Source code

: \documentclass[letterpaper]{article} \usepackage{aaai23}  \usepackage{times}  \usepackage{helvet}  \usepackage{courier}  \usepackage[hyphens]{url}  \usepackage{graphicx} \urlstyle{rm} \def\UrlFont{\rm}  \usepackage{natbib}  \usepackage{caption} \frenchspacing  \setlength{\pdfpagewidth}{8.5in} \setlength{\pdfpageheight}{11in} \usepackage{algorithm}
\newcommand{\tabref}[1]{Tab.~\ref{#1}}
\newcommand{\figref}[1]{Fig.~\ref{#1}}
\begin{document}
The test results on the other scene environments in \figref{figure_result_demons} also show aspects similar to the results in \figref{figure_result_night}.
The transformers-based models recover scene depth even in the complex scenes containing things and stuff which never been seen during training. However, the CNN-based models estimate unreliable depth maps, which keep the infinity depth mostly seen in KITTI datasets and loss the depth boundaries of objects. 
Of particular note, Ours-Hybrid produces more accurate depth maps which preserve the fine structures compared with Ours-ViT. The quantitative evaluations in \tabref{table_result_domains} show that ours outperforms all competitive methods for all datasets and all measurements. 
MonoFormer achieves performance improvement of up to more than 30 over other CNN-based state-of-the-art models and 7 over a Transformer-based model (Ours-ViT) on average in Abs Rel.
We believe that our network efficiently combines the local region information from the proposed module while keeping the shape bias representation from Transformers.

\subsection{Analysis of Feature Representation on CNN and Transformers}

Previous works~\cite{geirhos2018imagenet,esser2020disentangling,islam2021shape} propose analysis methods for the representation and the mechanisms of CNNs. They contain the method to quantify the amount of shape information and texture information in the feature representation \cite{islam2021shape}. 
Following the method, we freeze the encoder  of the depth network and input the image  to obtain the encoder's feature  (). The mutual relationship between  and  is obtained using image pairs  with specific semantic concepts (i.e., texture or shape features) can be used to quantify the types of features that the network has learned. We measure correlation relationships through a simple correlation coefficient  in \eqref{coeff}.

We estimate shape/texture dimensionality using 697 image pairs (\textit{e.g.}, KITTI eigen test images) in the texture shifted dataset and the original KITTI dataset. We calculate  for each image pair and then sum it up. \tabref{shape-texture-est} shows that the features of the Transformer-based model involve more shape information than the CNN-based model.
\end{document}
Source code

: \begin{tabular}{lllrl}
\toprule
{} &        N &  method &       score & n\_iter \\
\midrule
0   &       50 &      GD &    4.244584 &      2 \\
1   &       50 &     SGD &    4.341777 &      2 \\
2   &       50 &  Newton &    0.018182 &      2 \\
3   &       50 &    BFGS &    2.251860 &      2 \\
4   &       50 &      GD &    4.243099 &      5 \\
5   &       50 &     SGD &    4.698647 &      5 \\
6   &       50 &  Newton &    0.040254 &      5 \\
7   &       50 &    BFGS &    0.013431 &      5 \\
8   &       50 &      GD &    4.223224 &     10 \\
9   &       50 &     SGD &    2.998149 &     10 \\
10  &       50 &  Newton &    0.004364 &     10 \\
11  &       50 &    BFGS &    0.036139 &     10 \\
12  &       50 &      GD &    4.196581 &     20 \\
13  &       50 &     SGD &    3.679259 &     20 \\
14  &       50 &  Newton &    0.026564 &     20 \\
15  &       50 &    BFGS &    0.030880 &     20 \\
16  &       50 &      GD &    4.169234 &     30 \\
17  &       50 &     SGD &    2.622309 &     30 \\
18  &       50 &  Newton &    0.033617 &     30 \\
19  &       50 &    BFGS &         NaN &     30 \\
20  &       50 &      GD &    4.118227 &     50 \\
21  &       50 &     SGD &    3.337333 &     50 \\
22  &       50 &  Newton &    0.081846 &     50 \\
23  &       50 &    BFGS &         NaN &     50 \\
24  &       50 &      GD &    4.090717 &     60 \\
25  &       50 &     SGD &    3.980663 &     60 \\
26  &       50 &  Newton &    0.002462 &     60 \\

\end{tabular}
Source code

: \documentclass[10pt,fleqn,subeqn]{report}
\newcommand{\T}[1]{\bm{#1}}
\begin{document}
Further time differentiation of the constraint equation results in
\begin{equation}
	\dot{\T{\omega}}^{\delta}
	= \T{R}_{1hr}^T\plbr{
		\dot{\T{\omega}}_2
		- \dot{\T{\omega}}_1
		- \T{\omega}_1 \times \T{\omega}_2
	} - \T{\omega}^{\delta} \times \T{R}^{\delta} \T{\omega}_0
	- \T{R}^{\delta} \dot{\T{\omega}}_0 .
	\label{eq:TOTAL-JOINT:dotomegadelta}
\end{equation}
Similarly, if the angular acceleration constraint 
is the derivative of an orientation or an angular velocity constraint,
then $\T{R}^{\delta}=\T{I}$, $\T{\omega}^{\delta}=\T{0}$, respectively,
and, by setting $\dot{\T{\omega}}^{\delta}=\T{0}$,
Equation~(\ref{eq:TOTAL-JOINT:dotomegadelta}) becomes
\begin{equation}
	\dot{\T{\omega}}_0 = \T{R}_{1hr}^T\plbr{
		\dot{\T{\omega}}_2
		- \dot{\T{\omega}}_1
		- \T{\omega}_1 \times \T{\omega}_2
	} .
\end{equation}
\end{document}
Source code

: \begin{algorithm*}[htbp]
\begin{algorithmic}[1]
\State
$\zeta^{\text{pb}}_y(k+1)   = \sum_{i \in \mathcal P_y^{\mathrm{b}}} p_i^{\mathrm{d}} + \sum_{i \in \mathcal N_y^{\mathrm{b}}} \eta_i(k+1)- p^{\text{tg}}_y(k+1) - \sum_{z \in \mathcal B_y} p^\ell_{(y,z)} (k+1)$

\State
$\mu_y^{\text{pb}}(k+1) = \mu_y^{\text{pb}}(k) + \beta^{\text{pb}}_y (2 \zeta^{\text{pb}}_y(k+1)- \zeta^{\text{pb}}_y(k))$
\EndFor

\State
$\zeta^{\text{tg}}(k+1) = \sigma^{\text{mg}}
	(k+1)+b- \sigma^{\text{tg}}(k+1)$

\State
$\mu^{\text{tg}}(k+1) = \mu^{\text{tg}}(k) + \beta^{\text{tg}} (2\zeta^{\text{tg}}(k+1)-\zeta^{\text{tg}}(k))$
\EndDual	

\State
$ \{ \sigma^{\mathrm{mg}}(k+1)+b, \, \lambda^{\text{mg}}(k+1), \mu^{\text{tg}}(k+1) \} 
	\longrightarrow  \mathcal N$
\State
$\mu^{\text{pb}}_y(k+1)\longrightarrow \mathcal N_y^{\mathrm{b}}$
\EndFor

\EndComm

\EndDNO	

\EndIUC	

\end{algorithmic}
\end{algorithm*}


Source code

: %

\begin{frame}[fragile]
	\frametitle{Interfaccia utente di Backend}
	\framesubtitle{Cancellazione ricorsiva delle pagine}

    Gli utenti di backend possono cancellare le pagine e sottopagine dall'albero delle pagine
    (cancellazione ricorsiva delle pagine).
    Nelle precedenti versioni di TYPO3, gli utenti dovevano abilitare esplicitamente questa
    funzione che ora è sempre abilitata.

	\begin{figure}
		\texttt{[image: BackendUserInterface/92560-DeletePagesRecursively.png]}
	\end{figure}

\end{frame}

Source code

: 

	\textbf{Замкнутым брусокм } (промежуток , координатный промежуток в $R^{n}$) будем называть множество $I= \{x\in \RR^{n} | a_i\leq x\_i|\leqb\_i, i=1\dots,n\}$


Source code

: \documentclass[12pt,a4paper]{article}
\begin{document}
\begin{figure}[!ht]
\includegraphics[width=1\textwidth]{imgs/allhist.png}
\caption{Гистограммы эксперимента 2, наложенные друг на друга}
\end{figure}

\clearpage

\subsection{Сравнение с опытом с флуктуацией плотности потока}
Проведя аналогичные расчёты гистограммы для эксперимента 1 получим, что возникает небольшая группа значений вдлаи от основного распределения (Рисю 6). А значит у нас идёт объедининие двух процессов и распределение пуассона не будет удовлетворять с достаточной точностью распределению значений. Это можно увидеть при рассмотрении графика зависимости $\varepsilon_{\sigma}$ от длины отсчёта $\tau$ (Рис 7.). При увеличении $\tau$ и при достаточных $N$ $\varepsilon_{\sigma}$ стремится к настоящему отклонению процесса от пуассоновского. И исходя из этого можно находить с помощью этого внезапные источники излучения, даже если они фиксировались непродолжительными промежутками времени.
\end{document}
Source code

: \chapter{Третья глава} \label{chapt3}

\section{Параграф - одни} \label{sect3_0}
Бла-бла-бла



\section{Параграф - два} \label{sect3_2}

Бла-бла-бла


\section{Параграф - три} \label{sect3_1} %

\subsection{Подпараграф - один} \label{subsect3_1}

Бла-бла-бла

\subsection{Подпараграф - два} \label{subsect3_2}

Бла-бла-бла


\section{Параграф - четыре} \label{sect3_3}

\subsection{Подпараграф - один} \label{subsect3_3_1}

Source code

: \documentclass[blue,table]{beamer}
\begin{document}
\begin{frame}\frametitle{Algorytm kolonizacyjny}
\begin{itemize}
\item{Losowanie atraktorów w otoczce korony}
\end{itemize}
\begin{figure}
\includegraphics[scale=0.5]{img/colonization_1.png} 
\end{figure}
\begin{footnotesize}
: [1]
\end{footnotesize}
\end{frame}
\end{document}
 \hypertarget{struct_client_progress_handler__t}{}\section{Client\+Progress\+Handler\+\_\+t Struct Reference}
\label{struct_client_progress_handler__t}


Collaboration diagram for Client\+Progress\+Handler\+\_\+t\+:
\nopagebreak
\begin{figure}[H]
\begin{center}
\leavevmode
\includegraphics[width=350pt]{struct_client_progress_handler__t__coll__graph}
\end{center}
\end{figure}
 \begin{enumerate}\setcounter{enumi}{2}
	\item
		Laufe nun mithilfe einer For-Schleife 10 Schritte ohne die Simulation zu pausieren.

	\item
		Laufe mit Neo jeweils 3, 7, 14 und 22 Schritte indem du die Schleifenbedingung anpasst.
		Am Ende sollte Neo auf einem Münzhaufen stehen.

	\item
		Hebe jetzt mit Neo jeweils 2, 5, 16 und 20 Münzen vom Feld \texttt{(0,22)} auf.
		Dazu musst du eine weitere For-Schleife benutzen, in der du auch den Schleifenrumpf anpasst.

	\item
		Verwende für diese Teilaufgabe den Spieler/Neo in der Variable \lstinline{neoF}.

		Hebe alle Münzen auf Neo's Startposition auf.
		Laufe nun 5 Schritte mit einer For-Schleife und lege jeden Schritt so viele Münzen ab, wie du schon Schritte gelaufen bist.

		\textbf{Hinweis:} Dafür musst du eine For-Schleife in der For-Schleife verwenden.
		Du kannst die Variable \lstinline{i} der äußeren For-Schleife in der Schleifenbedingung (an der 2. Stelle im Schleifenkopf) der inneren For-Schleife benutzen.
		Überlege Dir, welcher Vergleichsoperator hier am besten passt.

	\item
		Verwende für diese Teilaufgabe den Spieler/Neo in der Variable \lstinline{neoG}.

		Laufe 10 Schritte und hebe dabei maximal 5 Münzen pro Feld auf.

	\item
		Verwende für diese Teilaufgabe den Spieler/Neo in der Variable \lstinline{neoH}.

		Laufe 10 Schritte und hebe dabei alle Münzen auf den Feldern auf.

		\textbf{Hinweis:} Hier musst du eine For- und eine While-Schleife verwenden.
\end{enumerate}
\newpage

______

Required action — Reproduce, please, the lines of the material from its first line down to the line containing "The test results", keeping both ends and nothing beyond them.

The completed task —
Source code

: \documentclass[letterpaper]{article} \usepackage{aaai23}  \usepackage{times}  \usepackage{helvet}  \usepackage{courier}  \usepackage[hyphens]{url}  \usepackage{graphicx} \urlstyle{rm} \def\UrlFont{\rm}  \usepackage{natbib}  \usepackage{caption} \frenchspacing  \setlength{\pdfpagewidth}{8.5in} \setlength{\pdfpageheight}{11in} \usepackage{algorithm}
\newcommand{\tabref}[1]{Tab.~\ref{#1}}
\newcommand{\figref}[1]{Fig.~\ref{#1}}
\begin{document}
The test results on the other scene environments in \figref{figure_result_demons} also show aspects similar to the results in \figref{figure_result_night}.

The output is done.